The textual variants across the copies dated 1572 have not been fully recorded. It is not known who was responsible for them, or how the books were proof-read and corrected. In order to print a pirate edition, a printer would need to gather all the materials originally available to António Gonçalves – such as type and initials – except the woodblock used for the title page. The identity of this printer and the year of this possible forgery are not known. If individual copies have sheets from both editions, then one needs to explain how two editions printed independently in time and space were mixed up. These are some of the questions which have been barely addressed or not addressed at all. Thus, when this project started, the prospect was to analyse every surviving copy in detail. However, this is in itself an obstacle, as no one knows how many copies survive in the twenty-first century nor the locations of all of them. In faith, we do not know the very basics about one of the most discussed texts in Western civilization.

The project has gradually grown so as to put the publication of Os Lusíadas into a wider context. It now seeks to document all the titles printed by António Gonçalves and to cast some light on how his workshop operated. In order to understand the size and importance of his press, the project is also looking at other sixteenth-century Portuguese printers. What was the size of a small or a productive press? Are there noticeable differences in the quality of printing undertaken by different presses? Were printing materials such as type and initials common to different printing houses or were they unique? In the same vein, in order to arrive at a better understanding of the 1572 printings, other sixteenth and seventeenth-century editions of Os Lusíadas are also being analysed. These editions have received less attention because the text transmitted by the first edition is generally believed to be closer to Camões’s original. Yet they can provide important clues about the publication of the 1572 printings and help explain how the poem was copied and transmitted over the years.

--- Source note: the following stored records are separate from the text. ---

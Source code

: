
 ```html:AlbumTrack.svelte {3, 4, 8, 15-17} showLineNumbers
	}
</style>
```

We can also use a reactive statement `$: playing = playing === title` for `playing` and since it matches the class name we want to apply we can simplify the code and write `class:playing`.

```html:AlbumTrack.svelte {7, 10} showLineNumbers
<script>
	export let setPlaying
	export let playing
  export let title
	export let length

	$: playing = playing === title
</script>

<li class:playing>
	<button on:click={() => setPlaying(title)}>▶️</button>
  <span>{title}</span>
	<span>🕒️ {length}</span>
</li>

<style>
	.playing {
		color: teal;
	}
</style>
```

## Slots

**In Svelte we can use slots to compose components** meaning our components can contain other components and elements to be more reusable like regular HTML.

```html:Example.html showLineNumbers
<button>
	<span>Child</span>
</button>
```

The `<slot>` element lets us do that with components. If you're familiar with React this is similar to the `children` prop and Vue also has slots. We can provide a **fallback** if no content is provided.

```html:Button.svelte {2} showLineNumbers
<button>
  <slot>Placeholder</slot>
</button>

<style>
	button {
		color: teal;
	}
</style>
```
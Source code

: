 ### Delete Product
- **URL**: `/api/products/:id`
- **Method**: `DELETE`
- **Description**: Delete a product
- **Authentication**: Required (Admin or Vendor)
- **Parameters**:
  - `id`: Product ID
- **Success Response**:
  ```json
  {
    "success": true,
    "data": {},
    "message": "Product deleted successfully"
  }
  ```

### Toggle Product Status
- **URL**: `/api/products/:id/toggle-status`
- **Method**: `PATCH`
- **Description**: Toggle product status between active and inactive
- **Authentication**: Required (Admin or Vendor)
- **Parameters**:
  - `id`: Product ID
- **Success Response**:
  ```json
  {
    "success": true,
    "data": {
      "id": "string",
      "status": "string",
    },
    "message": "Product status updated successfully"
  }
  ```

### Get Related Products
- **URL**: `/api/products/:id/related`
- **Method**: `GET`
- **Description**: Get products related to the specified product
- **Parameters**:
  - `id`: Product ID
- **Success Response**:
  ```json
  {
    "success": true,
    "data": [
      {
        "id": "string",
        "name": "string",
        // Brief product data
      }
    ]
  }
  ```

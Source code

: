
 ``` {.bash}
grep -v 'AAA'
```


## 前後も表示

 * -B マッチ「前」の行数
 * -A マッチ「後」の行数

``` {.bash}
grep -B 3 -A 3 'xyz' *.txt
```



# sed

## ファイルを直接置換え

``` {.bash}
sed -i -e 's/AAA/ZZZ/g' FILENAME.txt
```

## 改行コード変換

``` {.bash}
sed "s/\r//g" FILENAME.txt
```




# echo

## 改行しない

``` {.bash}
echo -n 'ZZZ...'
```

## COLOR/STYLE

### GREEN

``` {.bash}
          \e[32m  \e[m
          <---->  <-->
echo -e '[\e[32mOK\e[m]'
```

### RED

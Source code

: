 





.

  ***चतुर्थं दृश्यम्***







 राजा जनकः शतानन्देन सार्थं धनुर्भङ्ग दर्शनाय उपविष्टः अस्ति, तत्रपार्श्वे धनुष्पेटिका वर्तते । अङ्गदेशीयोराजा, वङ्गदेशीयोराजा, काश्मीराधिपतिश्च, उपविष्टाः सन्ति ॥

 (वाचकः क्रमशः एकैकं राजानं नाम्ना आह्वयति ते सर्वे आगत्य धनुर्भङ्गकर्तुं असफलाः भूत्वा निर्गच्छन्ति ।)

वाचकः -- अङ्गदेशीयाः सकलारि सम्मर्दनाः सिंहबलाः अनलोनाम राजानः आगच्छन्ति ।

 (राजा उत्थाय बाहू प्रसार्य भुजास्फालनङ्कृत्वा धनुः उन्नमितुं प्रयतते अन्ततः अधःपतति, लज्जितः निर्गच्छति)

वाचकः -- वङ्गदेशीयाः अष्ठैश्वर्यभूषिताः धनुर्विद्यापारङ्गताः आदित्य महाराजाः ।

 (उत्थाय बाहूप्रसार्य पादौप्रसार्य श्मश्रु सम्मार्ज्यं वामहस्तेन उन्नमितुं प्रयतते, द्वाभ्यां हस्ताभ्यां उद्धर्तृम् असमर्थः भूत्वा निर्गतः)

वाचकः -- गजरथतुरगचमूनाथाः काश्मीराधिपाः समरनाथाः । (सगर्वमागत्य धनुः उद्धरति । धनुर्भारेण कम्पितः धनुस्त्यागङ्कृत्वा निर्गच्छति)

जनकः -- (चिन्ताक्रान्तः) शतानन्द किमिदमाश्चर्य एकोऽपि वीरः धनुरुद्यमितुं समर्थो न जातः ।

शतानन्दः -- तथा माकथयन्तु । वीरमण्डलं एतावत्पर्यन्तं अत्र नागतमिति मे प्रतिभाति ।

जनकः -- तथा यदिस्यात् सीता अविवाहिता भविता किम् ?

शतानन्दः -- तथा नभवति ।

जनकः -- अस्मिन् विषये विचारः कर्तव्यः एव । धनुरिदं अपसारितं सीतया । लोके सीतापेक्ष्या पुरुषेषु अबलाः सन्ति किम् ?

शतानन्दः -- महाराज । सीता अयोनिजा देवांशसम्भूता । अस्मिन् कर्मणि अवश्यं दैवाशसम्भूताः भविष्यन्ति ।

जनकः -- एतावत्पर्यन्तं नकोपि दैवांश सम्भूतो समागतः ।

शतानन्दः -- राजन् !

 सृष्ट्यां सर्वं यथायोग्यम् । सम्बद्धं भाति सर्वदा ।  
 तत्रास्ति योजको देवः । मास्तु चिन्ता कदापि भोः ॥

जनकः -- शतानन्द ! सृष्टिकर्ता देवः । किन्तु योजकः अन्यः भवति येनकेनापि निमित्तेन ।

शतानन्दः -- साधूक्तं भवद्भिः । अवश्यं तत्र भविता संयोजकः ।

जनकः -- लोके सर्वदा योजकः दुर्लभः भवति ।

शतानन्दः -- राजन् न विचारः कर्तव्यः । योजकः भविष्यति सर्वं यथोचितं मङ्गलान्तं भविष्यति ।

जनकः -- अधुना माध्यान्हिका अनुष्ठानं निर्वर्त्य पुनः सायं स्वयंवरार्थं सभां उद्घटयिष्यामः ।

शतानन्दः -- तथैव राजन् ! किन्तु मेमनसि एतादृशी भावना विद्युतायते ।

Lastly, apart from seeking answers to fundamental questions around Os Lusíadas, this project is concerned with preserving the human cultural heritage. It has given this investigator an opportunity to travel through Europe, Brazil and the USA to study and document every surviving copy of Os Lusíadas dated 1572. These objects are now benefitting not just from a trained pair of eyes, but also by the fact that they are being compared and documented in a systematic way both in descriptions and in hundreds of images. The living academic community will benefit from this, to the extent that few scholars could re-enact these procedures. But perhaps the most grateful might be future generations, if some catastrophe eventually happens. Since every exemplar is unique, the destruction or damage of any would be a sad loss. This work cannot substitute the books themselves, but it can greatly minimize possible future losses.